____ EXTRACTED MATERIAL

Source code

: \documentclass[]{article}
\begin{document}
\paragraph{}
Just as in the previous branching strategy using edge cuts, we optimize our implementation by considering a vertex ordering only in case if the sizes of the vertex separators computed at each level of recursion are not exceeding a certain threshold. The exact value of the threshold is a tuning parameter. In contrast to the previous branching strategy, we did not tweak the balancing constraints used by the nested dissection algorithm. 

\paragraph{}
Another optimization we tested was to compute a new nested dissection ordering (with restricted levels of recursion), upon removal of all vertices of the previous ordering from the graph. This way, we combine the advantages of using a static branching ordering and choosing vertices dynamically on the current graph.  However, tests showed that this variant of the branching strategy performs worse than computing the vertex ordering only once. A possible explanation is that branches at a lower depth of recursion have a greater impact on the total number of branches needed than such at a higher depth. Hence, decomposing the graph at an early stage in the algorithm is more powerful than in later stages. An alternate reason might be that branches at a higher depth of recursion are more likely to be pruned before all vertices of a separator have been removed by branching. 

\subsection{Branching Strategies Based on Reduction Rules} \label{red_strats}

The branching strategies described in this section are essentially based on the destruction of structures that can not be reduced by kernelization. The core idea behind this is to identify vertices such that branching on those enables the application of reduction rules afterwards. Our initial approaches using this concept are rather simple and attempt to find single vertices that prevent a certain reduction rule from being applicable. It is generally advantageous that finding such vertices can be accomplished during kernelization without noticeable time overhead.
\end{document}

________

### PROMPT:
Return the entries above exactly as they were written.

### SOLUTION TO THIS PROBLEM:
Source code

: \documentclass[]{article}
\begin{document}
\paragraph{}
Just as in the previous branching strategy using edge cuts, we optimize our implementation by considering a vertex ordering only in case if the sizes of the vertex separators computed at each level of recursion are not exceeding a certain threshold. The exact value of the threshold is a tuning parameter. In contrast to the previous branching strategy, we did not tweak the balancing constraints used by the nested dissection algorithm. 

\paragraph{}
Another optimization we tested was to compute a new nested dissection ordering (with restricted levels of recursion), upon removal of all vertices of the previous ordering from the graph. This way, we combine the advantages of using a static branching ordering and choosing vertices dynamically on the current graph.  However, tests showed that this variant of the branching strategy performs worse than computing the vertex ordering only once. A possible explanation is that branches at a lower depth of recursion have a greater impact on the total number of branches needed than such at a higher depth. Hence, decomposing the graph at an early stage in the algorithm is more powerful than in later stages. An alternate reason might be that branches at a higher depth of recursion are more likely to be pruned before all vertices of a separator have been removed by branching. 

\subsection{Branching Strategies Based on Reduction Rules} \label{red_strats}

The branching strategies described in this section are essentially based on the destruction of structures that can not be reduced by kernelization. The core idea behind this is to identify vertices such that branching on those enables the application of reduction rules afterwards. Our initial approaches using this concept are rather simple and attempt to find single vertices that prevent a certain reduction rule from being applicable. It is generally advantageous that finding such vertices can be accomplished during kernelization without noticeable time overhead.
\end{document}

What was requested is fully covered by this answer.